Incredulity is rarely a word that crosses my mind when it comes to garden writing. This genre can, of course, be quite straight-forward and descriptive, like Miss Jekyll’s rather boring volumes. It can equally be wildly funny, as when Anne Scott-James and Osbert Lancaster hitch their respective wagons to horticulture and produce a spoof history. But where, oh where did Sam Llewellyn’s exotic aberration spring from? Is it fact or fiction? I don’t think I ever decided which. This is one of those books where you spend the whole time worrying less about what’s happening in the kitchen garden in spring and more on trying to work out what the hell is this place and who on earth is this man with a less-than-house-trained duchess in tow.

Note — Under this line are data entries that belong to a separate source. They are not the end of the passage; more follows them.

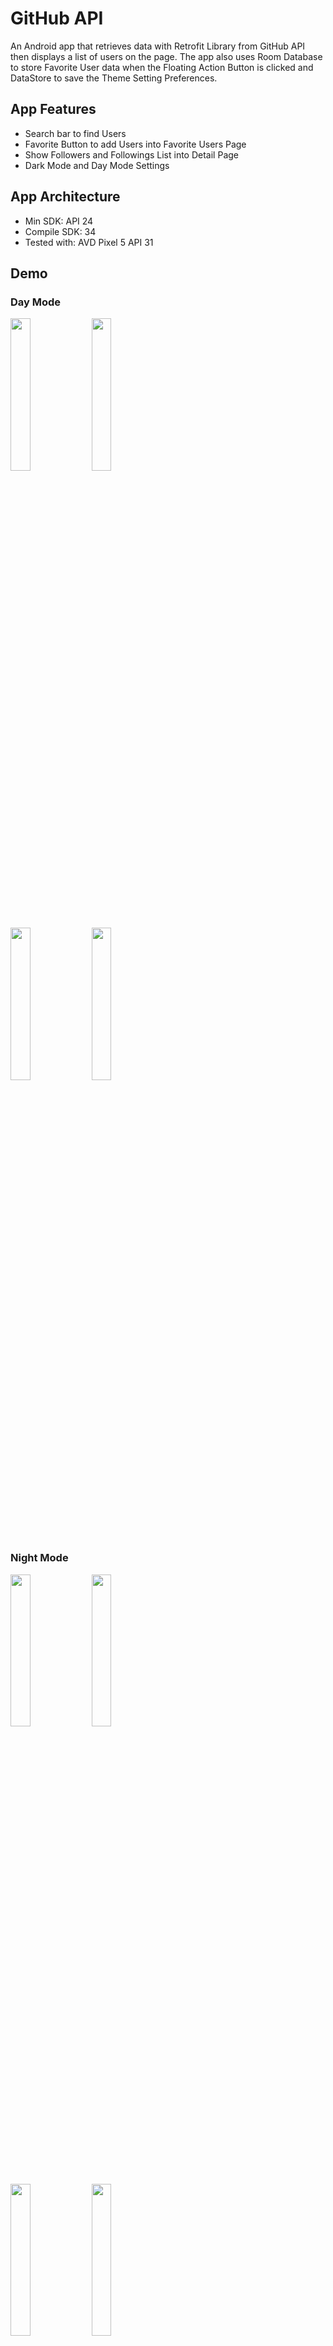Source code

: # GitHub API
An Android app that retrieves data with Retrofit Library from GitHub API then displays a list of users on the page. The app also uses Room Database to store Favorite User data when the Floating Action Button is clicked and DataStore to save the Theme Setting Preferences.

## App Features
- Search bar to find Users
- Favorite Button to add Users into Favorite Users Page
- Show Followers and Followings List into Detail Page
- Dark Mode and Day Mode Settings

## App Architecture
- Min SDK: API 24
- Compile SDK: 34
- Tested with: AVD Pixel 5 API 31

## Demo
### Day Mode
<img src="https://github.com/zask45/GitHubAPI/assets/117462539/dd63aa5a-cc86-4636-8f47-cb07a5ffed31" width="25%" >
<img src="https://github.com/zask45/GitHubAPI/assets/117462539/ba0bac67-9977-4513-90cd-51d8d1bc4dcf" width="25%" ><br>
<img src="https://github.com/zask45/GitHubAPI/assets/117462539/fa158905-6dc5-4f3d-ad12-a3b5cf2efdaf" width="25%" >
<img src="https://github.com/zask45/GitHubAPI/assets/117462539/9e5c0934-bf30-41d4-9d4d-5346cd1724ef" width="25%" >

### Night Mode
<img src="https://github.com/zask45/GitHubAPI/assets/117462539/81d81bfd-54d0-4c79-a15c-a9ed0e30b148" width="25%" >
<img src="https://github.com/zask45/GitHubAPI/assets/117462539/b58a85f2-c36f-4c02-afab-513c2c28135c" width="25%" ><br>
<img src="https://github.com/zask45/GitHubAPI/assets/117462539/1f6038d5-0019-483c-90a9-76d749b8d4a7" width="25%" >
<img src="https://github.com/zask45/GitHubAPI/assets/117462539/419c9c3d-ef5a-4256-974d-e4e779b53419" width="25%" >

The author, he reveals, lives in a house in Herefordshire, in the north part of the county. It is called The Hope. He’s not your Alan Titchmarsh earthy son of the soil type or a member of the silk dress and pearls school of the Rosemary Verey variety. He’s highly educated — not everyone listens to Tacitus on headphones while gardening, for a start. He writes novels in France, has a wife, a daughter who gets married and a son called Will. His connections ramble on through the county upper classes with an aunt a daughter of Tresco who marries into St Michael’s Mount. The house has a library and medieval vaulting. It sounds lovely after a fashion.
And then there is the duchess. I wondered whether she might be a figment of the writer’s imagination, as the county isn’t exactly stuffed with free-roaming duchesses. No such luck. She drinks gin like the proverbial fish and smokes Capstans on the scale of a kipper smokery.